Copy each line of the data below in which the word "class" can be found.

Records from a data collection

════════════════════

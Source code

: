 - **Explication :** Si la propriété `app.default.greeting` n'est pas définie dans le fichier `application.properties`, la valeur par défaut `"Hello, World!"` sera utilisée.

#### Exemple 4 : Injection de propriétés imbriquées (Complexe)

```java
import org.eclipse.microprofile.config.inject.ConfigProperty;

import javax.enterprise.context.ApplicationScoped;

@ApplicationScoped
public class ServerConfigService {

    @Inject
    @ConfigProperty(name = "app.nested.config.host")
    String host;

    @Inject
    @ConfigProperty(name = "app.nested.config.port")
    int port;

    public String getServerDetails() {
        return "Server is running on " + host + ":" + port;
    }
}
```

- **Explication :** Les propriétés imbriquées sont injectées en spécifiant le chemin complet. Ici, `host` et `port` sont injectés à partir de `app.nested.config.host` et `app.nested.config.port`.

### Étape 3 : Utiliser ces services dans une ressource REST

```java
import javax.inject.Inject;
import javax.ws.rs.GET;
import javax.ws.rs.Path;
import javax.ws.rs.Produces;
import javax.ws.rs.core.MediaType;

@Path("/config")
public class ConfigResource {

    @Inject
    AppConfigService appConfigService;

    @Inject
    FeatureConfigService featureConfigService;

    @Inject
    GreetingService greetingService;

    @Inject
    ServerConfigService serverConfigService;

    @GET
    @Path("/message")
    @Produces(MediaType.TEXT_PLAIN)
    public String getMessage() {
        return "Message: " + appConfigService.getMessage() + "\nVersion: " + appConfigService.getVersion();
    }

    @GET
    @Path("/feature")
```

════════════════════

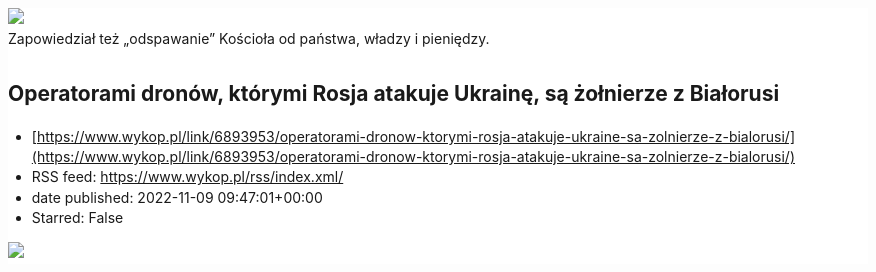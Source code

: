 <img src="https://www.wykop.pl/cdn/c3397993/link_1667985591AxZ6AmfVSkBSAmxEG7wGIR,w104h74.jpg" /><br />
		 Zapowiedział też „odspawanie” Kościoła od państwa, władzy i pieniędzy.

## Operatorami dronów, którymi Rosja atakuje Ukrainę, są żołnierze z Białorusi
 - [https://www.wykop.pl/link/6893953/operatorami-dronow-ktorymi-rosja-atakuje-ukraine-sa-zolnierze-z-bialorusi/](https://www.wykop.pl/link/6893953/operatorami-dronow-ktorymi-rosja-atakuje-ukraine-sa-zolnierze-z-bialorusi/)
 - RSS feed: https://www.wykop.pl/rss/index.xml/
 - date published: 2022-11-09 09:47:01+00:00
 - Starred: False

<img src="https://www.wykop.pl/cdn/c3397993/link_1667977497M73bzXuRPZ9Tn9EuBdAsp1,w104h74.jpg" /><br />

════════════════════

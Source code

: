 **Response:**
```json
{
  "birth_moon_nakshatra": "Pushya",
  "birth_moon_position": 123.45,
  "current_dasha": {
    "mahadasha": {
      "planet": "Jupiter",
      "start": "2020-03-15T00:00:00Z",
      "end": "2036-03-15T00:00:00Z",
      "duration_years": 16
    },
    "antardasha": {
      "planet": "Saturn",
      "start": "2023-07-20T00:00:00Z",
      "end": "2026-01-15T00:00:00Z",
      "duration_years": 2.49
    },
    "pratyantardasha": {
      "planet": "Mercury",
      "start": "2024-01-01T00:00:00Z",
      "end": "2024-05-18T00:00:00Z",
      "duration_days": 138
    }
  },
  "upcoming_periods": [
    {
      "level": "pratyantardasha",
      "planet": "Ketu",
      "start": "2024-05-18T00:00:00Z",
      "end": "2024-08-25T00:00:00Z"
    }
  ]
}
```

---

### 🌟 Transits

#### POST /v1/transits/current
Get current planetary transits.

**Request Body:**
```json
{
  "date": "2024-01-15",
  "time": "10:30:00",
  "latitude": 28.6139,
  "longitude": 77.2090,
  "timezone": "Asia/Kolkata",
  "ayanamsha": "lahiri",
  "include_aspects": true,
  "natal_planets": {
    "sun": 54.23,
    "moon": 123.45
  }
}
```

════════════════════

» Exercise response
public class ServerConfigService {
public class ConfigResource {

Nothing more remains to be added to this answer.